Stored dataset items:
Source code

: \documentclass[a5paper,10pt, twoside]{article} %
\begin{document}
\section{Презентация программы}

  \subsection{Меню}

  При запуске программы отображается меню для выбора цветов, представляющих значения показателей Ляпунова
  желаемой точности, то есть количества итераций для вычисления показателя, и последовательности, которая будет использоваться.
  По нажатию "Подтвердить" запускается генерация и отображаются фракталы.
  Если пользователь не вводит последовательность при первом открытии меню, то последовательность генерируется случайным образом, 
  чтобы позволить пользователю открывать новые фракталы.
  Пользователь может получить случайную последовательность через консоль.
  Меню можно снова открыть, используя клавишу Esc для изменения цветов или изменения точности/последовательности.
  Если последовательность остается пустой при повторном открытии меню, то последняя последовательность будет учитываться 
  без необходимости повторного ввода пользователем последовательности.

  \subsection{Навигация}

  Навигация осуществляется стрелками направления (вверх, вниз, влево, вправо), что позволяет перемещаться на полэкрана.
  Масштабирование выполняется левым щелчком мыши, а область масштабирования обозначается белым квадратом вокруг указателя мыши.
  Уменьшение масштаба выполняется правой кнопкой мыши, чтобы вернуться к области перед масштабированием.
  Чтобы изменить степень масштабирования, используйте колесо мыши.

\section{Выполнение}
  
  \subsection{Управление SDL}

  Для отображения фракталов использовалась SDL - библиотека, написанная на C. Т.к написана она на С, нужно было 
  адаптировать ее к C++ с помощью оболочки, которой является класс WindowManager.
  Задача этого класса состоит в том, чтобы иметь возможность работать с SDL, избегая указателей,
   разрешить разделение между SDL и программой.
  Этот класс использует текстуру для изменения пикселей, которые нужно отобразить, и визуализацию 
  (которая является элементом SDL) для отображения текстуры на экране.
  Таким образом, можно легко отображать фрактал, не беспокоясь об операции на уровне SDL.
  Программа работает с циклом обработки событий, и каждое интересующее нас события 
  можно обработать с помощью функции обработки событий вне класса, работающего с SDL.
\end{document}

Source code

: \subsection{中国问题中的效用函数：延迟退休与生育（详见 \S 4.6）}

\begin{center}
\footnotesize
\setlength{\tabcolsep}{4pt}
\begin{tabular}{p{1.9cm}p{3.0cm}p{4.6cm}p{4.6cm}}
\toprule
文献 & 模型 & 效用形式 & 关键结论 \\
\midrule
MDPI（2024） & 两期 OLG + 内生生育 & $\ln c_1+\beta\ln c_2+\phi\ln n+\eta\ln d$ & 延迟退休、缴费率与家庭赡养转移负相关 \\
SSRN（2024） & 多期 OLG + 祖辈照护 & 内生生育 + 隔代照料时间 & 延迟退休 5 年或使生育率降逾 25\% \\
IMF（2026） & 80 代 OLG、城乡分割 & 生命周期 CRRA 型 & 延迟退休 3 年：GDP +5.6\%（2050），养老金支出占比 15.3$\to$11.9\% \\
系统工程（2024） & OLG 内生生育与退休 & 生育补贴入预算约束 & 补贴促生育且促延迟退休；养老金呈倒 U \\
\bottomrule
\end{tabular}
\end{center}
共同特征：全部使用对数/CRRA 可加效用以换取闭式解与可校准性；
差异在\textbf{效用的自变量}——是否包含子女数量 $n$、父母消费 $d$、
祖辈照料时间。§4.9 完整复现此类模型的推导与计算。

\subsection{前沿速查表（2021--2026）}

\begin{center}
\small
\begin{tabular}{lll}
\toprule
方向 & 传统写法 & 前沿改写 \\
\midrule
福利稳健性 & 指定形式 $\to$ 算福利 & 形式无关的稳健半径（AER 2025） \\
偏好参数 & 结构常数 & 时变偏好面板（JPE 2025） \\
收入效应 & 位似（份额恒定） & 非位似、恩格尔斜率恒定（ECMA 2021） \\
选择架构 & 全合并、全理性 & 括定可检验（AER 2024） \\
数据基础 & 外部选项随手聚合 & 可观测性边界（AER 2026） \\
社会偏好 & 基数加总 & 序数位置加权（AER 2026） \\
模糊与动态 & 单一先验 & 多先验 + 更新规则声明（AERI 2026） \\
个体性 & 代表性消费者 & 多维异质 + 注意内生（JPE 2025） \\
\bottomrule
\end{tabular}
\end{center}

Work item: Reproduce the data above in full. Leave nothing out.

Expected answer:
Source code

: \documentclass[a5paper,10pt, twoside]{article} %
\begin{document}
\section{Презентация программы}

  \subsection{Меню}

  При запуске программы отображается меню для выбора цветов, представляющих значения показателей Ляпунова
  желаемой точности, то есть количества итераций для вычисления показателя, и последовательности, которая будет использоваться.
  По нажатию "Подтвердить" запускается генерация и отображаются фракталы.
  Если пользователь не вводит последовательность при первом открытии меню, то последовательность генерируется случайным образом, 
  чтобы позволить пользователю открывать новые фракталы.
  Пользователь может получить случайную последовательность через консоль.
  Меню можно снова открыть, используя клавишу Esc для изменения цветов или изменения точности/последовательности.
  Если последовательность остается пустой при повторном открытии меню, то последняя последовательность будет учитываться 
  без необходимости повторного ввода пользователем последовательности.

  \subsection{Навигация}

  Навигация осуществляется стрелками направления (вверх, вниз, влево, вправо), что позволяет перемещаться на полэкрана.
  Масштабирование выполняется левым щелчком мыши, а область масштабирования обозначается белым квадратом вокруг указателя мыши.
  Уменьшение масштаба выполняется правой кнопкой мыши, чтобы вернуться к области перед масштабированием.
  Чтобы изменить степень масштабирования, используйте колесо мыши.

\section{Выполнение}
  
  \subsection{Управление SDL}

  Для отображения фракталов использовалась SDL - библиотека, написанная на C. Т.к написана она на С, нужно было 
  адаптировать ее к C++ с помощью оболочки, которой является класс WindowManager.
  Задача этого класса состоит в том, чтобы иметь возможность работать с SDL, избегая указателей,
   разрешить разделение между SDL и программой.
  Этот класс использует текстуру для изменения пикселей, которые нужно отобразить, и визуализацию 
  (которая является элементом SDL) для отображения текстуры на экране.
  Таким образом, можно легко отображать фрактал, не беспокоясь об операции на уровне SDL.
  Программа работает с циклом обработки событий, и каждое интересующее нас события 
  можно обработать с помощью функции обработки событий вне класса, работающего с SDL.
\end{document}

Source code

: \subsection{中国问题中的效用函数：延迟退休与生育（详见 \S 4.6）}

\begin{center}
\footnotesize
\setlength{\tabcolsep}{4pt}
\begin{tabular}{p{1.9cm}p{3.0cm}p{4.6cm}p{4.6cm}}
\toprule
文献 & 模型 & 效用形式 & 关键结论 \\
\midrule
MDPI（2024） & 两期 OLG + 内生生育 & $\ln c_1+\beta\ln c_2+\phi\ln n+\eta\ln d$ & 延迟退休、缴费率与家庭赡养转移负相关 \\
SSRN（2024） & 多期 OLG + 祖辈照护 & 内生生育 + 隔代照料时间 & 延迟退休 5 年或使生育率降逾 25\% \\
IMF（2026） & 80 代 OLG、城乡分割 & 生命周期 CRRA 型 & 延迟退休 3 年：GDP +5.6\%（2050），养老金支出占比 15.3$\to$11.9\% \\
系统工程（2024） & OLG 内生生育与退休 & 生育补贴入预算约束 & 补贴促生育且促延迟退休；养老金呈倒 U \\
\bottomrule
\end{tabular}
\end{center}
共同特征：全部使用对数/CRRA 可加效用以换取闭式解与可校准性；
差异在\textbf{效用的自变量}——是否包含子女数量 $n$、父母消费 $d$、
祖辈照料时间。§4.9 完整复现此类模型的推导与计算。

\subsection{前沿速查表（2021--2026）}

\begin{center}
\small
\begin{tabular}{lll}
\toprule
方向 & 传统写法 & 前沿改写 \\
\midrule
福利稳健性 & 指定形式 $\to$ 算福利 & 形式无关的稳健半径（AER 2025） \\
偏好参数 & 结构常数 & 时变偏好面板（JPE 2025） \\
收入效应 & 位似（份额恒定） & 非位似、恩格尔斜率恒定（ECMA 2021） \\
选择架构 & 全合并、全理性 & 括定可检验（AER 2024） \\
数据基础 & 外部选项随手聚合 & 可观测性边界（AER 2026） \\
社会偏好 & 基数加总 & 序数位置加权（AER 2026） \\
模糊与动态 & 单一先验 & 多先验 + 更新规则声明（AERI 2026） \\
个体性 & 代表性消费者 & 多维异质 + 注意内生（JPE 2025） \\
\bottomrule
\end{tabular}
\end{center}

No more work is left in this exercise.